Studieren, wenn man schon mit beiden Beinen im Leben steht, nebenbei einen Beruf verfolgt und Kinder betreut, das ist nicht immer einfach. Mit der Gruppe «zeit•raum30plus» hat sich an der Universität Luzern eine Plattform für alle Studierenden gebildet, die jenseits der 30 nochmals durchstarten möchten.

Renate Wildi ist eine von ihnen. Die 47-Jährige studiert im 5. Semester Soziologie und Religionswissenschaften. Im Gespräch mit dem CampusBlog erzählt sie, wie es dazu kam und wie es sich studiert mit überwiegend jüngeren Kommilitoninnen.

Magdalena Oberli: Weshalb hast du dich entschieden, ein Studium in Angriff zu nehmen?

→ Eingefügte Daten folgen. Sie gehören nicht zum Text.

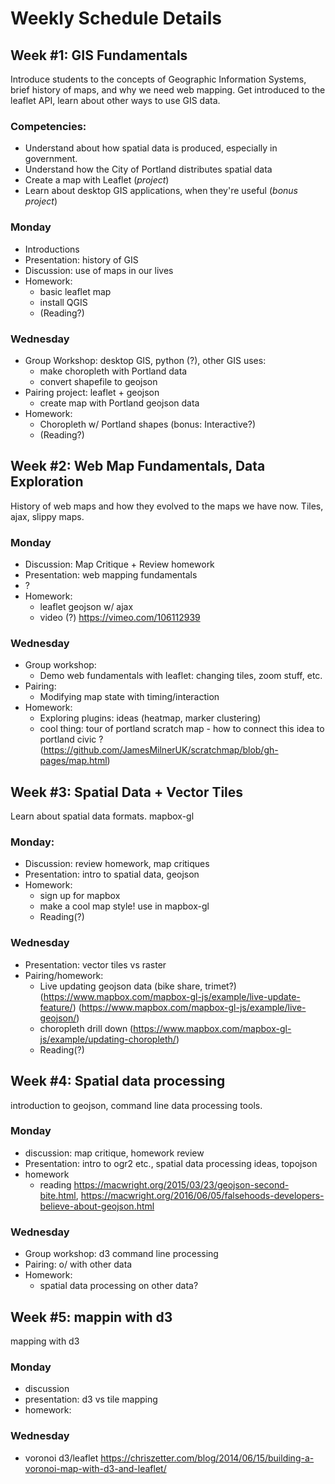 # Weekly Schedule Details

## Week #1: GIS Fundamentals

Introduce students to the concepts of Geographic Information Systems, brief history of maps, and why we need web mapping. Get introduced to the leaflet API, learn about other ways to use GIS data.

### Competencies:

* Understand about how spatial data is produced, especially in government.
* Understand how the City of Portland distributes spatial data
* Create a map with Leaflet (*project*)
* Learn about desktop GIS applications, when they're useful (*bonus project*)

### Monday

* Introductions
* Presentation: history of GIS
* Discussion: use of maps in our lives
* Homework: 
    * basic leaflet map
    * install QGIS
    * (Reading?)

### Wednesday

* Group Workshop: desktop GIS, python (?), other GIS uses:
    * make choropleth with Portland data
    * convert shapefile to geojson
* Pairing project: leaflet + geojson
    * create map with Portland geojson data
* Homework:
    * Choropleth w/ Portland shapes (bonus: Interactive?)
    * (Reading?)

## Week #2: Web Map Fundamentals, Data Exploration

History of web maps and how they evolved to the maps we have now. Tiles, ajax, slippy maps.

### Monday

* Discussion: Map Critique + Review homework
* Presentation: web mapping fundamentals
* ?
* Homework:
    * leaflet geojson w/ ajax
    * video (?) https://vimeo.com/106112939

### Wednesday

* Group workshop:
    * Demo web fundamentals with leaflet: changing tiles, zoom stuff, etc.
* Pairing: 
    * Modifying map state with timing/interaction
* Homework:
    * Exploring plugins: ideas (heatmap, marker clustering)
    * cool thing: tour of portland scratch map - how to connect this idea to portland civic ? (https://github.com/JamesMilnerUK/scratchmap/blob/gh-pages/map.html)

## Week #3: Spatial Data + Vector Tiles

Learn about spatial data formats. mapbox-gl

### Monday:

* Discussion: review homework, map critiques 
* Presentation: intro to spatial data, geojson
* Homework:
    - sign up for mapbox
    - make a cool map style! use in mapbox-gl
    - Reading(?)

### Wednesday

* Presentation: vector tiles vs raster
* Pairing/homework:
    - Live updating geojson data (bike share, trimet?) (https://www.mapbox.com/mapbox-gl-js/example/live-update-feature/) (https://www.mapbox.com/mapbox-gl-js/example/live-geojson/)
    - choropleth drill down (https://www.mapbox.com/mapbox-gl-js/example/updating-choropleth/)
    - Reading(?)

## Week #4: Spatial data processing

introduction to geojson, command line data processing tools.

### Monday

* discussion: map critique, homework review
* Presentation: intro to ogr2 etc., spatial data processing ideas, topojson
* homework
    - reading https://macwright.org/2015/03/23/geojson-second-bite.html, https://macwright.org/2016/06/05/falsehoods-developers-believe-about-geojson.html

### Wednesday

* Group workshop: d3 command line processing
* Pairing: o/ with other data
* Homework:
    - spatial data processing on other data?

## Week #5: mappin with d3

mapping with d3

### Monday

* discussion
* presentation: d3 vs tile mapping
* homework:

### Wednesday

* voronoi d3/leaflet https://chriszetter.com/blog/2014/06/15/building-a-voronoi-map-with-d3-and-leaflet/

Renate Wildi: Ich habe es vor allem für mich selbst gemacht, weil ich einen grossen Wissensdurst hatte. Soziologie hat mich schon immer fasziniert. Als meine drei Kinder aus dem Gröbsten raus waren, ging ich zurück auf meinen Beruf als Immobilienbewirtschafterin, merkte jedoch rasch, dass ich hier keine Erfüllung mehr fand. Ich war geistig zu wenig gefordert. Der Zeitpunkt war reif für eine Veränderung. Ich bereue es bis heute keine Minute.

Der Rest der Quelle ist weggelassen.